In order to face this amendment, the German Court developed three interlocking lines of discourse (BVerfGE 39, 1, 25 February 1975). The first one centred on non-legal considerations concerning the importance of human existence and worth as offered by biology, anthropology, medicine, psychology, sociology, politics, morality and theology (BVerfGE 39, 1; para C). From this, the court concluded that the constitutional right to life (‘All – Jeder – have a right to life and physical integrity’, Article 2.2 of the Basic Law (BL)) embraces unborn life, which it declared to be of equal human worth and dignity (Article 1.1 BL) as born life (para C.I.2). Nature, it continued, has placed the protection of the unborn in the hands of the woman who gestates it (‘the mother’ 6 – para C.II.2). Where she refuses to fulfil her natural duties, the duty to protect falls onto the state. This connects with the second line of argument, which purported to solve conflicts between the state’s commitment to protecting unborn life and women’s rights. Exceptionally, said the court, the former must give way to the latter, notably when the woman’s life or health is in danger.
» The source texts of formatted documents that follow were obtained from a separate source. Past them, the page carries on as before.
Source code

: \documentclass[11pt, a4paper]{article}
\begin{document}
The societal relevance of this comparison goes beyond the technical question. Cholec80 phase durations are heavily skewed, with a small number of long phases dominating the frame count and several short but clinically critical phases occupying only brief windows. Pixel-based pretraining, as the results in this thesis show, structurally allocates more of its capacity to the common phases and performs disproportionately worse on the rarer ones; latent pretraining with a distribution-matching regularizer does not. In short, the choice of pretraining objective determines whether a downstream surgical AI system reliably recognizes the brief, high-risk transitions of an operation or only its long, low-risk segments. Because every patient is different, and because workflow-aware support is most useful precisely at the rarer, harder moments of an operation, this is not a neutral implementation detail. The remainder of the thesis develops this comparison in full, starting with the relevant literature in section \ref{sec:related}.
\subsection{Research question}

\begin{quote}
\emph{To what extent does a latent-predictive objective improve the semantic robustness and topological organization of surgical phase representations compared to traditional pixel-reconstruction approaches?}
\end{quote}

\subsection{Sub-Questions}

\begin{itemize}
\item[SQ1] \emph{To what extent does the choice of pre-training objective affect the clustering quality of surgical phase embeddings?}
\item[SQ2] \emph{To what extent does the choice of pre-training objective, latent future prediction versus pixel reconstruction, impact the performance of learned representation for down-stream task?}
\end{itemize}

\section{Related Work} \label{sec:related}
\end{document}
It can also exceptionally give way when pregnancy and motherhood impose a burden on the free development of her personality (Article 2.1 BL) that goes beyond nature’s requirements. This allows for eugenic abortion if practiced during the first 22 weeks and could also allow for ethical or social abortion, in cases of rape and exceptional social difficulties, respectively, within a reasonable time frame –the court pointed to 12 weeks (para C.III.3). Now, a third interlocking line of argument, centred on gendered preconceptions on women’s nature, destiny and duties, comes to the surface. Beyond those exceptions, the court said, the state must compel pregnant women to forsake ‘unlimited pleasure’ (para C.III.3) and assume ‘the natural sacrifices and duties of motherhood’ (para D.III.2). It can decide to do so by criminalizing any deviation from these duties or by preventative means aimed at re-establishing women’s natural inclination to care for the life they gestate. Crucial is that the law makes clear its commitment to protecting human life and to establishing the difference between moral ‘right’ and ‘wrong’, that abortion remains a (tolerated) ‘wrong’ and is not approved of as a ‘right’ (para D.II.2). The regulation of a time-frame decriminalization of abortion was not deemed to satisfy these requirements.
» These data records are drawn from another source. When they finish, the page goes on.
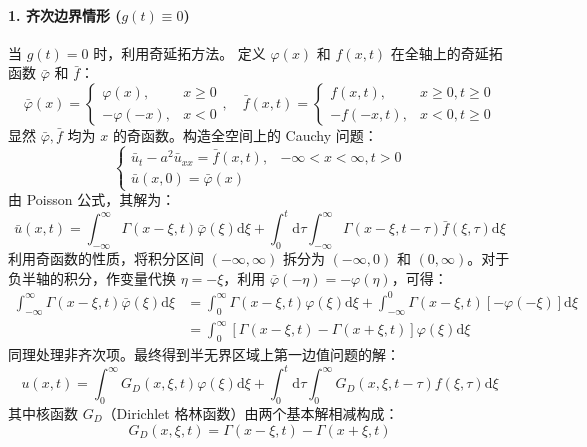 \documentclass[12pt,a4paper]{ctexart}
\begin{document}
	\paragraph{1. 齐次边界情形 ($g(t) \equiv 0$)}
	当 $g(t) = 0$ 时，利用奇延拓方法。
	定义 $\varphi(x)$ 和 $f(x,t)$ 在全轴上的奇延拓函数 $\bar{\varphi}$ 和 $\bar{f}$：
	\[
	\bar{\varphi}(x) = \begin{cases} \varphi(x), & x \geqslant 0 \\ -\varphi(-x), & x < 0 \end{cases}, \quad
	\bar{f}(x,t) = \begin{cases} f(x,t), & x \geqslant 0, t \geqslant 0 \\ -f(-x,t), & x < 0, t \geqslant 0 \end{cases}
	\]
	显然 $\bar{\varphi}, \bar{f}$ 均为 $x$ 的奇函数。构造全空间上的 Cauchy 问题：
	\[
	\begin{cases}
		\bar{u}_t - a^2 \bar{u}_{xx} = \bar{f}(x,t), & -\infty < x < \infty, t > 0 \\
		\bar{u}(x,0) = \bar{\varphi}(x)
	\end{cases}
	\]
	由 Poisson 公式，其解为：
	\[
	\bar{u}(x,t) = \int_{-\infty}^{\infty} \Gamma(x-\xi, t) \bar{\varphi}(\xi) \mathrm{d}\xi + \int_0^t \mathrm{d}\tau \int_{-\infty}^{\infty} \Gamma(x-\xi, t-\tau) \bar{f}(\xi, \tau) \mathrm{d}\xi
	\]
	利用奇函数的性质，将积分区间 $(-\infty, \infty)$ 拆分为 $(-\infty, 0)$ 和 $(0, \infty)$。对于负半轴的积分，作变量代换 $\eta = -\xi$，利用 $\bar{\varphi}(-\eta) = -\varphi(\eta)$，可得：
	\begin{align*}
		\int_{-\infty}^{\infty} \Gamma(x-\xi, t) \bar{\varphi}(\xi) \mathrm{d}\xi 
		&= \int_{0}^{\infty} \Gamma(x-\xi, t) \varphi(\xi) \mathrm{d}\xi + \int_{-\infty}^{0} \Gamma(x-\xi, t) [-\varphi(-\xi)] \mathrm{d}\xi \\
		&= \int_{0}^{\infty} \left[ \Gamma(x-\xi, t) - \Gamma(x+\xi, t) \right] \varphi(\xi) \mathrm{d}\xi
	\end{align*}
	同理处理非齐次项。最终得到半无界区域上第一边值问题的解：
	\begin{equation}
		u(x,t) = \int_{0}^{\infty} G_D(x, \xi, t) \varphi(\xi) \mathrm{d}\xi + \int_0^t \mathrm{d}\tau \int_{0}^{\infty} G_D(x, \xi, t-\tau) f(\xi, \tau) \mathrm{d}\xi
	\end{equation}
	其中核函数 $G_D$（Dirichlet 格林函数）由两个基本解相减构成：
	\begin{equation}
		G_D(x, \xi, t) = \Gamma(x-\xi, t) - \Gamma(x+\xi, t)
	\end{equation}
	
\end{document}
Gender thus colluded with a non-legal discourse to frame a constitutional discourse on abortion centred on the foetus, not the pregnant woman. The decision was couched, furthermore, in a male-style confrontational logic that constructs pregnant women and unborn life as potential enemies in a zero-sum game, thus further removing the legal discourse on abortion from women’s reality. It is with this decision in mind that Spain passed its first democratic act on abortion.
Spanish Legal Framework Prior to 2010
Until 1985, abortion was prosecuted as a crime in Spain except where pregnancy and/or birth endangered the pregnant woman’s life. Organic Act 9/1985, 5 July, amended the Criminal Code to introduce three exceptions to the criminalization of abortion (section 417bis): an ethical exception (during the first 12 gestation weeks, provided rape had been reported to the police), a eugenic exception (during the first 22 gestation weeks, provided serious mental or physical disabilities in the foetus were previously certified by a medical report) and a therapeutic exception (any time during pregnancy). Before section 417bis was enacted, 54 members of parliament brought its draft bill before the constitutional court, 7 on the grounds that it violated a series of constitutional provisions, notably the right to life (Article 15 of the Spanish Constitution (SC) ), the state’s duty to protect children (Article 39.2 SC) and its duty to provide care for the physically and mentally disabled (Article 49 SC).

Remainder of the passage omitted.